> _WHAT THE EXERCISE ASKS_: Go over the data and copy out each line with "relation" in it.

[Saved entries]
· · · · ·

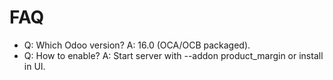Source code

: # FAQ

- Q: Which Odoo version? A: 16.0 (OCA/OCB packaged).
- Q: How to enable? A: Start server with --addon product_margin or install in UI.
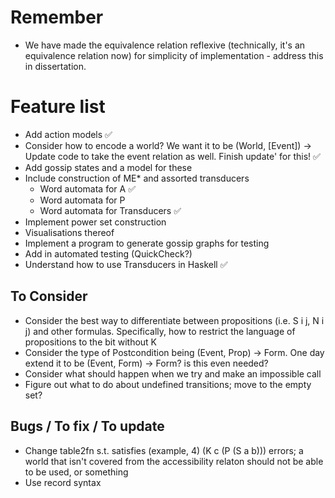 # Remember 

- We have made the equivalence relation reflexive (technically, it's an equivalence relation now) for simplicity of implementation - address this in dissertation.

# Feature list

- Add action models ✅
- Consider how to encode a world? We want it to be (World, [Event]) -> Update code to take the event relation as well. Finish update' for this! ✅
- Add gossip states and a model for these 
- Include construction of ME* and assorted transducers
    - Word automata for A ✅
    - Word automata for P
    - Word automata for Transducers ✅
- Implement power set construction
- Visualisations thereof 
- Implement a program to generate gossip graphs for testing
- Add in automated testing (QuickCheck?)
- Understand how to use Transducers in Haskell ✅

## To Consider

- Consider the best way to differentiate between propositions (i.e. S i j, N i j) and other formulas. Specifically, how to restrict the language of propositions to the bit without K
- Consider the type of Postcondition being (Event, Prop) -> Form. One day extend it to be (Event, Form) -> Form? is this even needed? 
- Consider what should happen when we try and make an impossible call
- Figure out what to do about undefined transitions; move to the empty set? 

## Bugs / To fix / To update

- Change table2fn s.t. satisfies (example, 4) (K c (P (S a b))) errors; a world that isn't covered from the accessibility relaton should not be able to be used, or something
- Use record syntax

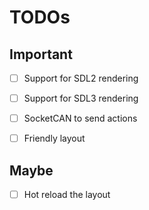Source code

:# TODOs

## Important
- [ ] Support for SDL2 rendering
- [ ] Support for SDL3 rendering

- [ ] SocketCAN to send actions

- [ ] Friendly layout

## Maybe
- [ ] Hot reload the layout
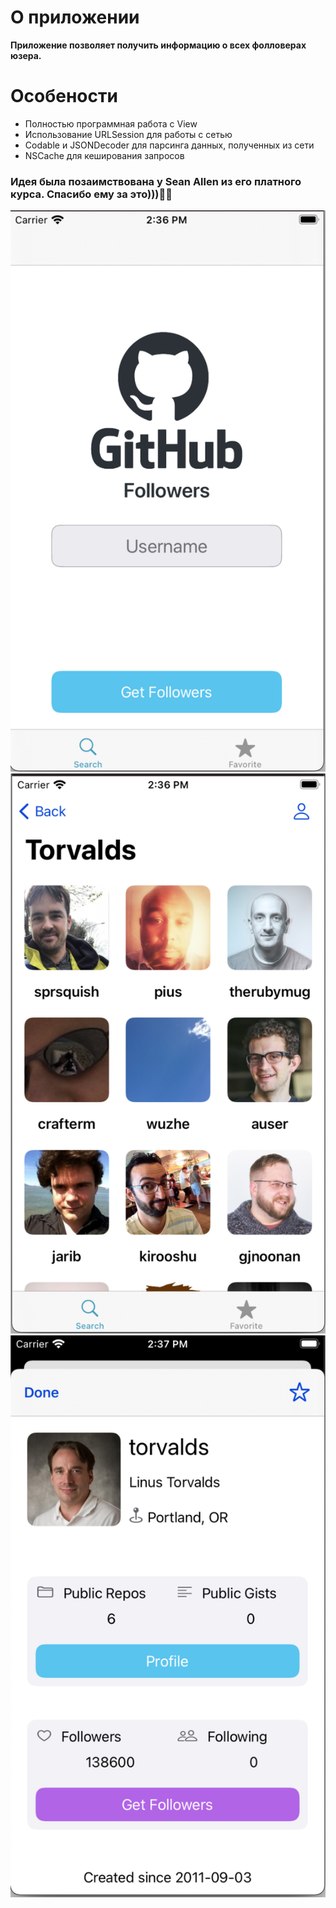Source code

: #  О приложении

**Приложение позволяет получить информацию о всех фолловерах юзера.**


# Особености

* Полностью программная работа с View
* Использование URLSession для работы с сетью
* Codable и JSONDecoder для парсинга данных, полученных из сети
* NSCache для кеширования запросов


### Идея была позаимствована у Sean Allen из его платного курса. Спасибо ему за это)))👌🏻

![SearchView](Screenshots/Pic1.png)
![FollowersView](Screenshots/Pic2.png)
![UserView](Screenshots/Pic3.png)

· · · · ·

> _SOLUTION TO THIS EXERCISE_:
- We have made the equivalence relation reflexive (technically, it's an equivalence relation now) for simplicity of implementation - address this in dissertation.
- Consider how to encode a world? We want it to be (World, [Event]) -> Update code to take the event relation as well. Finish update' for this! ✅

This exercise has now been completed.